In this observation, it's apparent that movies within the same cluster exhibit similar genres. It's noteworthy that the algorithm operates without awareness of movie titles, deriving relationships solely from numerical representations of user responses to movie selections.

In [34]:
for cluster in range(10):
  print("Cluster #{}".format(cluster))
  movs = []
  for movidx in np.where(kmeans.labels_ == cluster)[0]:
    movid = train_set.idx2movieid[movidx]
    rat_count = ratings_df.loc[ratings_df['movieId']==movid].count()[0]
    movs.append((movie_names[movid], rat_count))

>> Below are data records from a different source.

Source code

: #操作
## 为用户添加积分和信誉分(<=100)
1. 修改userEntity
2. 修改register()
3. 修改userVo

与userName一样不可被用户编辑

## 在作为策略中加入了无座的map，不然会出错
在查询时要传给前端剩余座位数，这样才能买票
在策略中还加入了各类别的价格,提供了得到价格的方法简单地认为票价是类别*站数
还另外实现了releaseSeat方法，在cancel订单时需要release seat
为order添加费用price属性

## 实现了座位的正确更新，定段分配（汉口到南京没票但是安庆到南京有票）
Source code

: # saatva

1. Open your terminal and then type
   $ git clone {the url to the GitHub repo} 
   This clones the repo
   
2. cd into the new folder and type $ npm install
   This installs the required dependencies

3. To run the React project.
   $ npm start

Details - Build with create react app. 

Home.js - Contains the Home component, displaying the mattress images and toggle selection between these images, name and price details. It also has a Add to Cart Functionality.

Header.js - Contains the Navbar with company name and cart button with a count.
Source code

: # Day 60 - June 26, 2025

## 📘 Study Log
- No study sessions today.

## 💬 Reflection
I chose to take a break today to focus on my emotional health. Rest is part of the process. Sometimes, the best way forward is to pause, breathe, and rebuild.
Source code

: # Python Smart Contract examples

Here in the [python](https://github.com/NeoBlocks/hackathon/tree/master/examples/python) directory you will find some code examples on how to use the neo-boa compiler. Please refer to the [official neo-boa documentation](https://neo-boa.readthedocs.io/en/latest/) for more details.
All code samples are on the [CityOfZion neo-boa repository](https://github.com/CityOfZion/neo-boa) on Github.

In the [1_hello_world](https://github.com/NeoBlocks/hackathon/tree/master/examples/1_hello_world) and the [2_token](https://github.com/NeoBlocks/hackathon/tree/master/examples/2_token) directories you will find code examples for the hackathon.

  for mov in sorted(movs, key=lambda tup: tup[1], reverse=True)[:10]:
    print("\t", mov[0])

Cluster #0
	 Broken Arrow (1996)
	 X2: X-Men United (2003)
	 Mummy, The (1999)
	 Nutty Professor, The (1996)
	 Mission: Impossible II (2000)
	 Charlie's Angels (2000)
	 Avengers, The (2012)
	 I, Robot (2004)
	 Starship Troopers (1997)
	 Judge Dredd (1995)
Cluster #1
	 Birdcage, The (1996)
	 Sense and Sensibility (1995)
	 Little Miss Sunshine (2006)
	 Juno (2007)
	 Big Fish (2003)
	 What's Eating Gilbert Grape (1993)
	 Dogma (1999)
	 The Butterfly Effect (2004)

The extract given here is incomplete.